Нет ни одного пророческого мата, который не просился бы к нам, в нашу конфессию.

   «Увы, народ грешный, народ обремененный беззакониями, племя злодеев, сыны погибельные! Оставили Господа, презрели Святого Израилева, - повернулись назад. Во что вас бить еще, продолжающие свое упорство? Вся голова в язвах, и всё сердце исчахло. От подошвы ноги до темени головы нет у него здорового места; язвы, пятна, гноящиеся раны, неочищенные и необвязанные и несмягченные елеем». (Ис. 1, 4-6)

    Что мы ответим на эти слова? То, что это пророчество не актуально, ибо имеет конечный, ограниченный смысл и относится к древнему еврейскому народу, избранному народу, но возомнившему, что им уже не надо трудиться, раз они избраны? Так что пророчество Исайи уже не столько пророчество, сколько история?

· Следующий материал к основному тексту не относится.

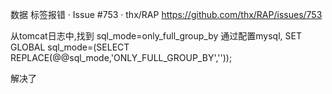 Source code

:
数据 标签报错 · Issue #753 · thx/RAP https://github.com/thx/RAP/issues/753

从tomcat日志中,找到 sql_mode=only_full_group_by
通过配置mysql, SET GLOBAL sql_mode=(SELECT REPLACE(@@sql_mode,'ONLY_FULL_GROUP_BY',''));

解决了
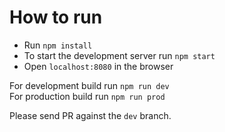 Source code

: # How to run

* Run `npm install`
* To start the development server run `npm start`
* Open `localhost:8080` in the browser

For development build run `npm run dev`\
For production build run `npm run prod`

Please send PR against the `dev` branch. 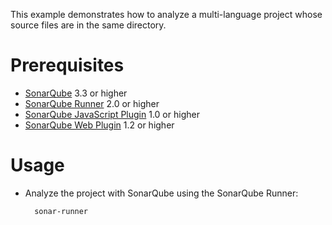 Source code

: This example demonstrates how to analyze a multi-language project whose source files are in the same directory.

Prerequisites
=============
* [SonarQube](http://www.sonarsource.org/downloads/) 3.3 or higher
* [SonarQube Runner](http://docs.codehaus.org/x/N4KxDQ) 2.0 or higher
* [SonarQube JavaScript Plugin](http://docs.codehaus.org/display/SONAR/JavaScript+Plugin) 1.0 or higher
* [SonarQube Web Plugin](http://docs.codehaus.org/display/SONAR/Web+Plugin) 1.2 or higher

Usage
=====
* Analyze the project with SonarQube using the SonarQube Runner:

        sonar-runner
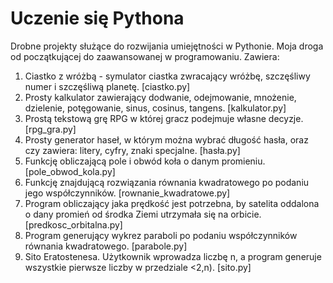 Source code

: # Uczenie się Pythona
Drobne projekty służące do rozwijania umiejętności w Pythonie. Moja droga od początkującej do zaawansowanej w programowaniu.
Zawiera: 
1) Ciastko z wróżbą - symulator ciastka zwracający wróżbę, szczęśliwy numer i szczęśliwą planetę. [ciastko.py]
2) Prosty kalkulator zawierający dodwanie, odejmowanie, mnożenie, dzielenie, potęgowanie, sinus, cosinus, tangens. [kalkulator.py]
3) Prostą tekstową grę RPG w której gracz podejmuje własne decyzje. [rpg_gra.py]
4) Prosty generator haseł, w którym można wybrać długość hasła, oraz czy zawiera: litery, cyfry, znaki specjalne. [hasła.py]
5) Funkcję obliczającą pole i obwód koła o danym promieniu. [pole_obwod_kola.py]
6) Funkcję znajdującą rozwiązania równania kwadratowego po podaniu jego współczynników. [rownanie_kwadratowe.py]
7) Program obliczający jaka prędkość jest potrzebna, by satelita oddalona o dany promień od środka Ziemi utrzymała się na orbicie. [predkosc_orbitalna.py]
8) Program generujący wykrez paraboli po podaniu współczynników równania kwadratowego. [parabole.py]
9) Sito Eratostenesa. Użytkownik wprowadza liczbę n, a program generuje wszystkie pierwsze liczby w przedziale <2,n). [sito.py]
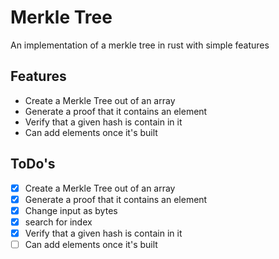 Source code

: # Merkle Tree 
An implementation of a merkle tree in rust with simple features

## Features
* Create a Merkle Tree out of an array
* Generate a proof that it contains an element
* Verify that a given hash is contain in it
* Can add elements once it's built

## ToDo's
- [x] Create a Merkle Tree out of an array
- [x] Generate a proof that it contains an element
- [x] Change input as bytes
- [x] search for index
- [x] Verify that a given hash is contain in it
- [ ] Can add elements once it's built
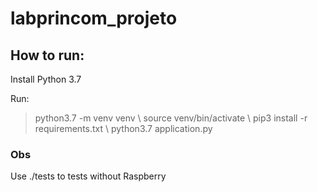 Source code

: # labprincom_projeto

## How to run:

Install Python 3.7

Run:

> python3.7 -m venv venv           \\
> source venv/bin/activate         \\
> pip3 install -r requirements.txt \\
> python3.7 application.py


### Obs

Use ./tests to tests without Raspberry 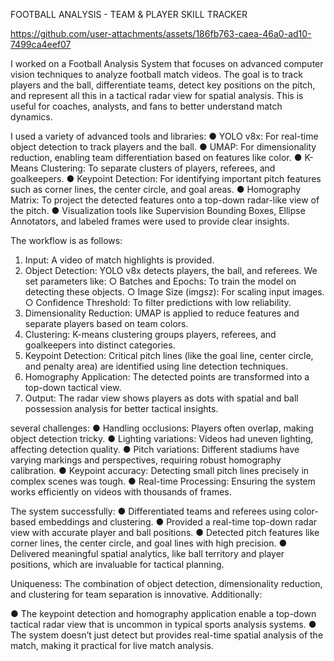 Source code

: FOOTBALL ANALYSIS - TEAM & PLAYER SKILL TRACKER


https://github.com/user-attachments/assets/186fb763-caea-46a0-ad10-7499ca4eef07



I worked on a Football Analysis System that focuses on advanced computer vision techniques to analyze football match videos. The goal is to track players and the ball, differentiate teams, detect key positions on the pitch, and represent all this in a tactical radar view for spatial analysis. This is useful for coaches, analysts, and fans to better understand match dynamics.

I used a variety of advanced tools and libraries:
● YOLO v8x: For real-time object detection to track players and the ball.
● UMAP: For dimensionality reduction, enabling team differentiation based on features
like color.
● K-Means Clustering: To separate clusters of players, referees, and goalkeepers.
● Keypoint Detection: For identifying important pitch features such as corner lines,
the center circle, and goal areas.
● Homography Matrix: To project the detected features onto a top-down radar-like
view of the pitch.
● Visualization tools like Supervision Bounding Boxes, Ellipse Annotators, and
labeled frames were used to provide clear insights.

The workflow is as follows:
1. Input: A video of match highlights is provided.
2. Object Detection: YOLO v8x detects players, the ball, and referees. We set
parameters like:
○ Batches and Epochs: To train the model on detecting these objects.
○ Image Size (imgsz): For scaling input images.
○ Confidence Threshold: To filter predictions with low reliability.
3. Dimensionality Reduction: UMAP is applied to reduce features and separate players based on team colors.
4. Clustering: K-means clustering groups players, referees, and goalkeepers into distinct categories.
5. Keypoint Detection: Critical pitch lines (like the goal line, center circle, and penalty area) are identified using line detection techniques.
6. Homography Application: The detected points are transformed into a top-down tactical view.
7. Output: The radar view shows players as dots with spatial and ball possession analysis for better tactical insights.

several challenges:
● Handling occlusions: Players often overlap, making object detection tricky.
● Lighting variations: Videos had uneven lighting, affecting detection quality.
● Pitch variations: Different stadiums have varying markings and perspectives,
requiring robust homography calibration.
● Keypoint accuracy: Detecting small pitch lines precisely in complex scenes was
tough.
● Real-time Processing: Ensuring the system works efficiently on videos with
thousands of frames.

The system successfully:
● Differentiated teams and referees using color-based embeddings and clustering.
● Provided a real-time top-down radar view with accurate player and ball positions.
● Detected pitch features like corner lines, the center circle, and goal lines with high
precision.
● Delivered meaningful spatial analytics, like ball territory and player positions, which
are invaluable for tactical planning.

Uniqueness:
The combination of object detection, dimensionality reduction, and clustering for team separation is innovative. Additionally:
   
● The keypoint detection and homography application enable a top-down tactical radar view that is uncommon in typical sports analysis systems.
● The system doesn’t just detect but provides real-time spatial analysis of the match, making it practical for live match analysis.
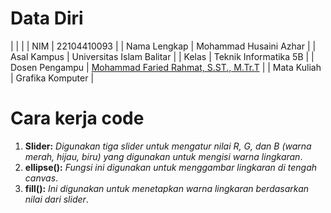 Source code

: # Data Diri

|  |  |
| NIM | 22104410093 |
| Nama Lengkap | Mohammad Husaini Azhar |
| Asal Kampus | Universitas Islam Balitar |
| Kelas | Teknik Informatika 5B |
| Dosen Pengampu | [Mohammad Faried Rahmat, S.ST., M.Tr.T](https://github.com/fariedrahmat) |
| Mata Kuliah | Grafika Komputer |

# Cara kerja code
1. **Slider:** *Digunakan tiga slider untuk mengatur nilai R, G, dan B (warna merah, hijau, biru) yang digunakan untuk mengisi warna lingkaran*.
2. **ellipse():** *Fungsi ini digunakan untuk menggambar lingkaran di tengah canvas*.
3. **fill():** *Ini digunakan untuk menetapkan warna lingkaran berdasarkan nilai dari slider*.

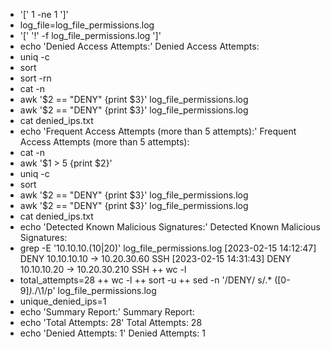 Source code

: + '[' 1 -ne 1 ']'
+ log_file=log_file_permissions.log
+ '[' '!' -f log_file_permissions.log ']'
+ echo 'Denied Access Attempts:'
Denied Access Attempts:
+ uniq -c
+ sort
+ sort -rn
+ cat -n
+ awk '$2 == "DENY" {print $3}' log_file_permissions.log
+ awk '$2 == "DENY" {print $3}' log_file_permissions.log
+ cat denied_ips.txt
+ echo 'Frequent Access Attempts (more than 5 attempts):'
Frequent Access Attempts (more than 5 attempts):
+ cat -n
+ awk '$1 > 5 {print $2}'
+ uniq -c
+ sort
+ awk '$2 == "DENY" {print $3}' log_file_permissions.log
+ awk '$2 == "DENY" {print $3}' log_file_permissions.log
+ cat denied_ips.txt
+ echo 'Detected Known Malicious Signatures:'
Detected Known Malicious Signatures:
+ grep -E '10\.10\.10\.(10|20)' log_file_permissions.log
[2023-02-15 14:12:47] DENY 10.10.10.10 -> 10.20.30.60 SSH
[2023-02-15 14:31:43] DENY 10.10.10.20 -> 10.20.30.210 SSH
++ wc -l
+ total_attempts=28
++ wc -l
++ sort -u
++ sed -n '/DENY/ s/.* \([0-9]*\).*/\1/p' log_file_permissions.log
+ unique_denied_ips=1
+ echo 'Summary Report:'
Summary Report:
+ echo 'Total Attempts: 28'
Total Attempts: 28
+ echo 'Denied Attempts: 1'
Denied Attempts: 1
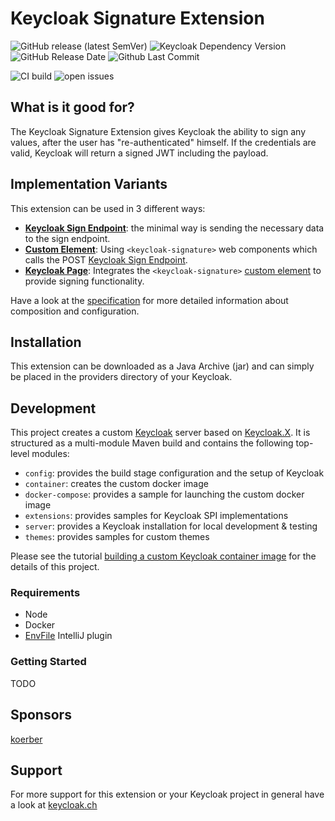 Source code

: Keycloak Signature Extension
===============

![GitHub release (latest SemVer)](https://img.shields.io/github/v/release/inventage/keycloak-signature-extension?sort=semver)
![Keycloak Dependency Version](https://img.shields.io/badge/Keycloak-22.0.1-blue)
![GitHub Release Date](https://img.shields.io/github/release-date-pre/inventage/keycloak-signature-extension)
![Github Last Commit](https://img.shields.io/github/last-commit/inventage/keycloak-signature-extension)

![CI build](https://github.com/inventage/keycloak-signature-extension/actions/workflows/build-pipeline.yml/badge.svg)
![open issues](https://img.shields.io/github/issues/inventage/keycloak-signature-extension)

## What is it good for?

The Keycloak Signature Extension gives Keycloak the ability to sign any values, after the user has "re-authenticated" himself. If the credentials are valid, Keycloak will return a signed JWT including the payload.

## Implementation Variants

This extension can be used in 3 different ways:

- **[Keycloak Sign Endpoint](#1-Keycloak-Sign-Endpoint)**: the minimal way is sending the necessary data to the sign endpoint.
- **[Custom Element](#2-Custom-Element)**: Using `<keycloak-signature>` web components which calls the POST [Keycloak Sign Endpoint](#1-Keycloak-Sign-Endpoint).
- **[Keycloak Page](#3-Keycloak-Page)**: Integrates the `<keycloak-signature>` [custom element](#2-Custom-Element) to provide signing functionality.

Have a look at the [specification](./SPECIFICATION.md) for more detailed information about composition and configuration.

## Installation

This extension can be downloaded as a Java Archive (jar) and can simply be placed in the
providers directory of your Keycloak.

## Development

This project creates a custom [Keycloak] server based on [Keycloak.X]. It is structured as a multi-module Maven build and contains the following top-level modules:

- `config`: provides the build stage configuration and the setup of Keycloak
- `container`: creates the custom docker image
- `docker-compose`: provides a sample for launching the custom docker image
- `extensions`: provides samples for Keycloak SPI implementations
- `server`: provides a Keycloak installation for local development & testing
- `themes`: provides samples for custom themes

Please see the tutorial [building a custom Keycloak container image](https://keycloak.ch/keycloak-tutorials/tutorial-custom-keycloak/) for the details of this project.

### Requirements

- Node
- Docker
- [EnvFile](https://plugins.jetbrains.com/plugin/7861-envfile) IntelliJ plugin

### Getting Started

TODO

## Sponsors

[koerber](https://koerber-pharma.com)

## Support

For more support for this extension or your Keycloak project in general have a look
at [keycloak.ch](https://keycloak.ch)


[Keycloak]: https://keycloak.org
[Keycloak.X]: https://www.keycloak.org/migration/migrating-to-quarkus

Что «гноящиеся раны» надо понимать буквально? Что избранный народ – это уже не евреи, а православные христиане?

    Смех и слёзы! А ведь мы так и считаем. Путаемся, смутно понимаем, что путаемся, вытесняем это и молчим, да еще и гордимся своим молчанием. Мы полагаем, что пророчества не на все времена, и в то же время считаем наш народ избранным народом, а стало быть, и пророков нашими пророками, а слушать пророчества отказываемся. Выходит, достаточно разрисовать идолов закона нашими племенными узорами и божественные судьбы окажутся в наших парусах, что нам следует выгораживаться перед своими братьями и отгораживаться от них, – о Боже! – ссылаясь на наших подвижников, разумно ставящих себя ниже всяческой твари, не поднимающихся, а как бы спускающихся к Христу.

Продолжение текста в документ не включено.